Omit the images and output every line of the data below exactly.

======== Provided data

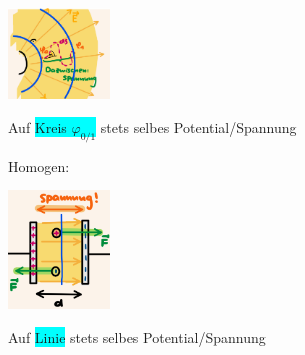 \vspace{-1mm}
    \begin{minipage}{0.41\linewidth}
        \begin{footnotesize}
            \begin{center}
                \vspace{2mm}
                \includegraphics[width = 27mm]{src/images/inhom_potentialfeld.png}
            \end{center}
        \end{footnotesize}
    \end{minipage}
    \begin{minipage}{0.58\linewidth}
        \begin{scriptsize}
            \begin{center}
                Auf \colorbox{Cyan}{Kreis $\varphi_{0/1}$} stets selbes Potential/Spannung
            \end{center}
        \end{scriptsize}
    \end{minipage}
    \vspace{2mm}
    
Homogen:

\vspace{-1mm}
    \begin{minipage}{0.41\linewidth}
        \begin{footnotesize}
            \begin{center}
                \vspace{2mm}
                \includegraphics[width = 27mm]{src/images/hom_potentialfeld.png}
            \end{center}
        \end{footnotesize}
    \end{minipage}
    \begin{minipage}{0.58\linewidth}
        \begin{scriptsize}
            \begin{center}
                Auf \colorbox{Cyan}{Linie} stets selbes Potential/Spannung
            \end{center}
        \end{scriptsize}
    \end{minipage}
    \vspace{1mm}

================

- [Answer to this task]
 \vspace{-1mm}
    \begin{minipage}{0.41\linewidth}
        \begin{footnotesize}
            \begin{center}
                \vspace{2mm}
                \includegraphics[width = 27mm]{src/images/inhom_potentialfeld.png}
            \end{center}
        \end{footnotesize}
    \end{minipage}
    \begin{minipage}{0.58\linewidth}
        \begin{scriptsize}
            \begin{center}
                Auf \colorbox{Cyan}{Kreis $\varphi_{0/1}$} stets selbes Potential/Spannung
            \end{center}
        \end{scriptsize}
    \end{minipage}
    \vspace{2mm}
    
Homogen:

\vspace{-1mm}
    \begin{minipage}{0.41\linewidth}
        \begin{footnotesize}
            \begin{center}
                \vspace{2mm}
                \includegraphics[width = 27mm]{src/images/hom_potentialfeld.png}
            \end{center}
        \end{footnotesize}
    \end{minipage}
    \begin{minipage}{0.58\linewidth}
        \begin{scriptsize}
            \begin{center}
                Auf \colorbox{Cyan}{Linie} stets selbes Potential/Spannung
            \end{center}
        \end{scriptsize}
    \end{minipage}
    \vspace{1mm}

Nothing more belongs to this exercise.